Sigilli a due terrazze costruite su un ristorante che affaccia lungo la statale 145 sorrentina. Li hanno apposti i militari del corpo forestale dopo vari sopralluoghi. Denunciato il 52enne proprietario del ristorante, quale committente dei lavori, che rischia ora il processo davanti ai giudici del Tribunale di Torre Annunziata.

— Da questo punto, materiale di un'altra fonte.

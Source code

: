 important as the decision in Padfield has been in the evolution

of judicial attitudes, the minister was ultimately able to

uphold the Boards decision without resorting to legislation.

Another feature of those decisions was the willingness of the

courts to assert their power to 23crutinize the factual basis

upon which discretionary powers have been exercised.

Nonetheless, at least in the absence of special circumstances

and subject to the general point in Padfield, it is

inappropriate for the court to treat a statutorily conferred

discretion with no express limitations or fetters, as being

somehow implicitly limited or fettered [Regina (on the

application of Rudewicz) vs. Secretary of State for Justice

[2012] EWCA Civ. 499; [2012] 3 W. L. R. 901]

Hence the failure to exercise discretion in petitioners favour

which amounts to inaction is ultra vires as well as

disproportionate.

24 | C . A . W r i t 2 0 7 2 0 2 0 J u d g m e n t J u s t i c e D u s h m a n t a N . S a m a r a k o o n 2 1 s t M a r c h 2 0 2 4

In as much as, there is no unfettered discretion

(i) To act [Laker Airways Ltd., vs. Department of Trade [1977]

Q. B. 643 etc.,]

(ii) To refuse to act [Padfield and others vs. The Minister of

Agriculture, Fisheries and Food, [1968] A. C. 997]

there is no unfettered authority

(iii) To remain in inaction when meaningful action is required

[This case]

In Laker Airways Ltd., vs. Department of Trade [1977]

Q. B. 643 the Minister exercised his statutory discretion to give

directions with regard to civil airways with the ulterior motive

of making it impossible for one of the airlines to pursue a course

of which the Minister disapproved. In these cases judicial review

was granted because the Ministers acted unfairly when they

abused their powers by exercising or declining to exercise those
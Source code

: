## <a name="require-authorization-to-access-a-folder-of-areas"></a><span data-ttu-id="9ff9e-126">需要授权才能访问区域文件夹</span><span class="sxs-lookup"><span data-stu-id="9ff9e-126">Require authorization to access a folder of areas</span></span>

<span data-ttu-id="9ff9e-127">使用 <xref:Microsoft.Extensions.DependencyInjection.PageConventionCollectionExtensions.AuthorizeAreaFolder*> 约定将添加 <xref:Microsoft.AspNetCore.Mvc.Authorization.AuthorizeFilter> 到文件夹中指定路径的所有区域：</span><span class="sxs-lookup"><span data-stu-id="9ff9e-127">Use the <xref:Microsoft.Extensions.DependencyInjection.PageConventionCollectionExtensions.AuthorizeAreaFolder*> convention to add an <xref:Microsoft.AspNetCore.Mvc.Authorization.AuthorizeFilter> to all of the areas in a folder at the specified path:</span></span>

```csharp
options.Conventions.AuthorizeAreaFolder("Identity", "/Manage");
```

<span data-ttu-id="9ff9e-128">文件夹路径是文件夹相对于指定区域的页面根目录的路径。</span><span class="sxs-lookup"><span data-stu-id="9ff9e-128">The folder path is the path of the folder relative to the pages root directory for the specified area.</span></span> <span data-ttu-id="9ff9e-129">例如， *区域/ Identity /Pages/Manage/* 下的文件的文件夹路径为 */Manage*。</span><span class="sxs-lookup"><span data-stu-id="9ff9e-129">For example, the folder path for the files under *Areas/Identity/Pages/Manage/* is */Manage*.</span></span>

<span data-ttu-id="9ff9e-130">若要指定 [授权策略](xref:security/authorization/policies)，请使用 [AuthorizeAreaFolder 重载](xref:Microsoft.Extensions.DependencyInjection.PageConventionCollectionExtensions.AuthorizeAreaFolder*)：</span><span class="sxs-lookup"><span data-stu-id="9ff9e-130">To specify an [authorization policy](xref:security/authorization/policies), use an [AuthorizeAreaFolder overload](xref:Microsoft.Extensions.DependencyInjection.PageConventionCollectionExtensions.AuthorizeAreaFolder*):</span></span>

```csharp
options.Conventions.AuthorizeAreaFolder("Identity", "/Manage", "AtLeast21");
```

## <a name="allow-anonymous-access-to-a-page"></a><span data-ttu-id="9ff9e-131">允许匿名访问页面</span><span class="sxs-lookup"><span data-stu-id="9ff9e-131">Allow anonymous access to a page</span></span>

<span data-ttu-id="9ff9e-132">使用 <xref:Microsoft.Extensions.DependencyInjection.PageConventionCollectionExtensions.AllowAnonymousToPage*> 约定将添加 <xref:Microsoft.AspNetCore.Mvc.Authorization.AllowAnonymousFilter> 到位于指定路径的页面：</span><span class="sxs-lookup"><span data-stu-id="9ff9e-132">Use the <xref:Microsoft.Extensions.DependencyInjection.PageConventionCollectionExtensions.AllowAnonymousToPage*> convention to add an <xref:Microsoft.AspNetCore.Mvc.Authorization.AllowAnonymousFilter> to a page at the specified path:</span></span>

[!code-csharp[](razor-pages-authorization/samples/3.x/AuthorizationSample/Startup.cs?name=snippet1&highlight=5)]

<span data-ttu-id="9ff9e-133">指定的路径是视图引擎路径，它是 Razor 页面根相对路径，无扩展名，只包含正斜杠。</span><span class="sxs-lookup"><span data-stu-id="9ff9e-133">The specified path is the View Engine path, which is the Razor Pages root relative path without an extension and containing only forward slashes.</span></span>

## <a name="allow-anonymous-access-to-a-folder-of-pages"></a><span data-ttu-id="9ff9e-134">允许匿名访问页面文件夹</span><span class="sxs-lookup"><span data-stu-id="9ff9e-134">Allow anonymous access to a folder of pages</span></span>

Le terrazze, secondo la relazione inviata dalla Forestale e confermata poi dal gip di Torre Annunziata, Maria Concetta Criscuolo, erano state costruite sul costone di proprietà del Comune di Castellammare. Ed è proprio in queste due aree, all'aperto, che il ristorante (con vista sul golfo di Napoli) preparava (soprattutto a mezzogiorno) pizze e aperitivi ai suoi numerosi clienti. Dagli accertamenti svolti dalle forze dell'ordine, è emerso che le opere abusive erano state realizzate al posto degli alberi m u
na zona demaniale. Ma c'è anche un altro aspetto, che nelle prossime settimane sarà valutato con attenzione dalla magistratura. Le stesse terrazze finite ieri nel mirino della Forestale avevano ricevuto una regolare autorizzazione, nel periodo compreso tra il 2015 e il 2016 dal comune di Castellammare. E adesso, l'obiettivo degli inquirenti è quello di stabilire eventuali responsabilità anche dell'ufficio tecnico.
Quello di Castellammare non è l'unico sequestro. Sempre nell'ambito della lotta all'abusivismo edilizio, un altro ristorante è stato posto sotto sequestro a Gragnano. Questa volta a mettere i sigilli sono stati i carabinieri della locale stazione, agli ordini del maresciallo Giovanni Russo, intervenuti in via Castellammare. Si tratta del quarto ristorante-pizzeria chiuso nell'ultimo mese per problemi edilizi.